Stephen Law is having an interesting discussion with the head of a UK Islamic school. Prof. Law quoted the head as saying “[t]he essential purpose of the Islamia school as with all Islamic schools is to inculcate profound religious belief in the children.” and suggested this was an intolerable system of education. The head’s response includes:
It is slightly absurd to imagine what approach we should have taken to teaching about Islam to these Muslim children if the objection is to us telling them that Islam is true. The reason we offer to Muslim children for accepting the truth of Islam is that this is what Allah wants us to believe, what he has written in the Qur’an, and also what the prophet Muhammad wants us to believe – him being the messenger of Allah. Are we really supposed to then say, “But you shouldn’t believe that just because we say so; you should make your own minds up”? That is not what Islam teaches. In Islam, there is no question about the existence of god, the validity of the Qur’an or the veracity of the prophet. Nor, given that, is there a sensible choice about being Muslim. It would be self-contradictory to teach Islam to children as a matter of choice based on personal opinion.
Isn’t that interesting? None of the slippery avoidances you find in Christian responses, it’s just straight out: our Holy Whatever says we are not to question it, so we won’t. Aside from the obvious objections, I wonder if he finds it coincidental that what he’d consider the most important concept in history just so happens to demand unquestioning acceptance. Why would the most important concept in history need to declare itself above the marketplace of ideas? It’s a ridiculous, desperate strategy, but one that unfortunately seems to be psychologically effective. The objections to The Golden Compass show the same lack of perspective, and I like the way this columnist puts it (via Pharyngula):
If your ancient, authoritarian, immutable belief system is threatened by a handful of popular novels, if your ostensibly all-powerful, unyielding creed is rendered meek and defenseless when faced with the story of a fiery, rebellious young girl who effortlessly rejects your stiff misogynistic religiosity in favor of adventure, love, sex, the ability to discover and define her soul on her own terms, well, it might be time for you to roll it all up and shut it all down and crawl back home, and let the divine breathe and move and dance as she sees fit.
Exactly. I’ve said it before, but it’s always worth repeating: The War for Children’s Minds is a bloody brilliant book. It doesn’t bash religion, it bashes teaching what to think instead of how to think. This problem seems to go hand-in-hand with religious education, but needn’t.

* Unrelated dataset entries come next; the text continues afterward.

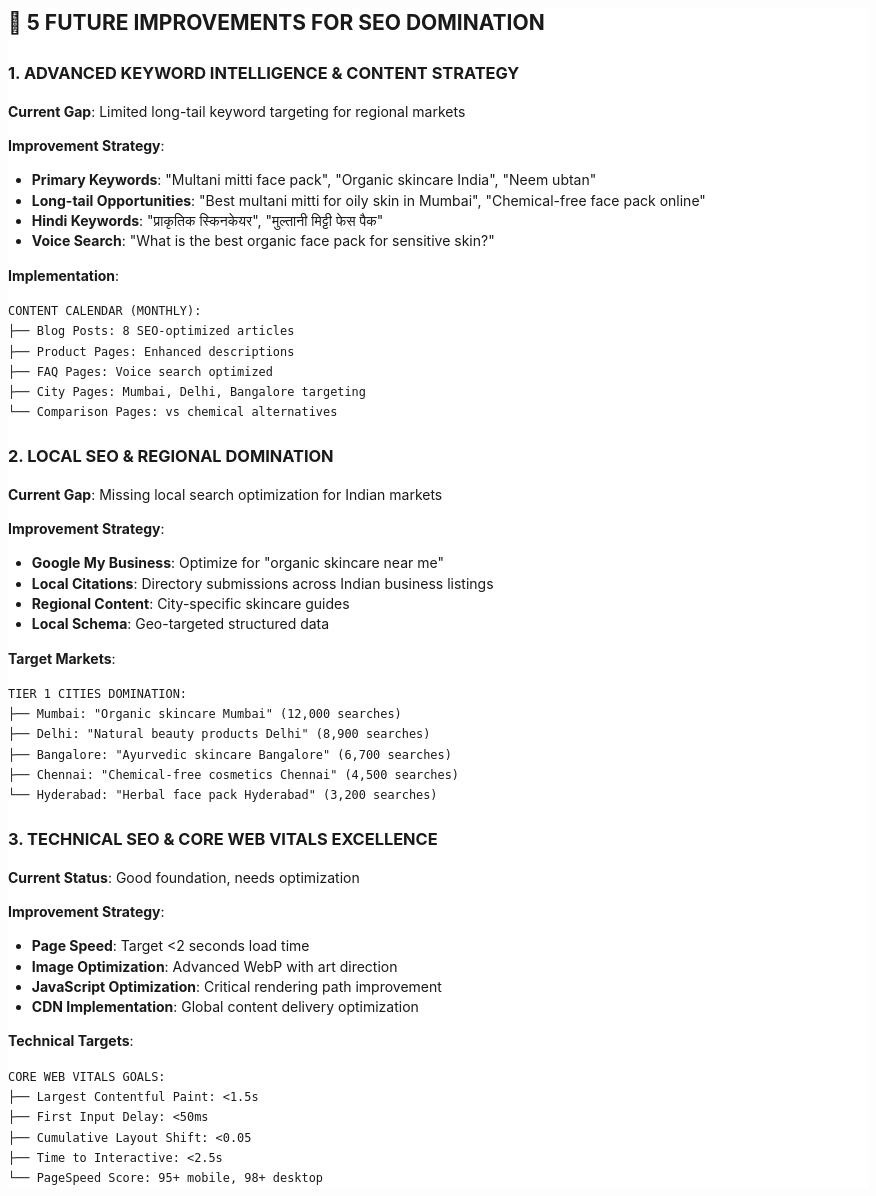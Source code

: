 
## 🎯 **5 FUTURE IMPROVEMENTS FOR SEO DOMINATION**

### **1. ADVANCED KEYWORD INTELLIGENCE & CONTENT STRATEGY**
**Current Gap**: Limited long-tail keyword targeting for regional markets

**Improvement Strategy**:
- **Primary Keywords**: "Multani mitti face pack", "Organic skincare India", "Neem ubtan"
- **Long-tail Opportunities**: "Best multani mitti for oily skin in Mumbai", "Chemical-free face pack online"
- **Hindi Keywords**: "प्राकृतिक स्किनकेयर", "मुल्तानी मिट्टी फेस पैक"
- **Voice Search**: "What is the best organic face pack for sensitive skin?"

**Implementation**:
```
CONTENT CALENDAR (MONTHLY):
├── Blog Posts: 8 SEO-optimized articles
├── Product Pages: Enhanced descriptions
├── FAQ Pages: Voice search optimized
├── City Pages: Mumbai, Delhi, Bangalore targeting
└── Comparison Pages: vs chemical alternatives
```

### **2. LOCAL SEO & REGIONAL DOMINATION**
**Current Gap**: Missing local search optimization for Indian markets

**Improvement Strategy**:
- **Google My Business**: Optimize for "organic skincare near me"
- **Local Citations**: Directory submissions across Indian business listings
- **Regional Content**: City-specific skincare guides
- **Local Schema**: Geo-targeted structured data

**Target Markets**:
```
TIER 1 CITIES DOMINATION:
├── Mumbai: "Organic skincare Mumbai" (12,000 searches)
├── Delhi: "Natural beauty products Delhi" (8,900 searches)  
├── Bangalore: "Ayurvedic skincare Bangalore" (6,700 searches)
├── Chennai: "Chemical-free cosmetics Chennai" (4,500 searches)
└── Hyderabad: "Herbal face pack Hyderabad" (3,200 searches)
```

### **3. TECHNICAL SEO & CORE WEB VITALS EXCELLENCE**
**Current Status**: Good foundation, needs optimization

**Improvement Strategy**:
- **Page Speed**: Target <2 seconds load time
- **Image Optimization**: Advanced WebP with art direction
- **JavaScript Optimization**: Critical rendering path improvement
- **CDN Implementation**: Global content delivery optimization

**Technical Targets**:
```
CORE WEB VITALS GOALS:
├── Largest Contentful Paint: <1.5s
├── First Input Delay: <50ms
├── Cumulative Layout Shift: <0.05
├── Time to Interactive: <2.5s
└── PageSpeed Score: 95+ mobile, 98+ desktop
```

I’m increasingly of the opinion that Critical Thinking classes for secondary (junior?) school students would be the best education initiative in decades.
A Tyneside headmaster’s attempts to reduce the role of religion in his school have turned up some interesting insights into the process of educational lawmaking:
‘We wanted a fundamental change in the relationship with the school and the established religion of the country,’ said Kelley, talking about the proposals he put forward towards the end of Tony Blair’s premiership. ‘They accepted it would be popular but said it was politically impossible.’
Why impossible?
One senior figure at the then Department for Education and Skills, told Kelley that bishops in the House of Lords and ministers would block the plans.
Easy solution to that.
Religion, they added, was ‘technically embedded’ in many aspects of education.
Not sure what that means. Which areas? I don’t personally remember religion (read: Christianity) turning up much in my education, other than assemblies and incredibly-biased RE and PSE (’personal social education’) lessons.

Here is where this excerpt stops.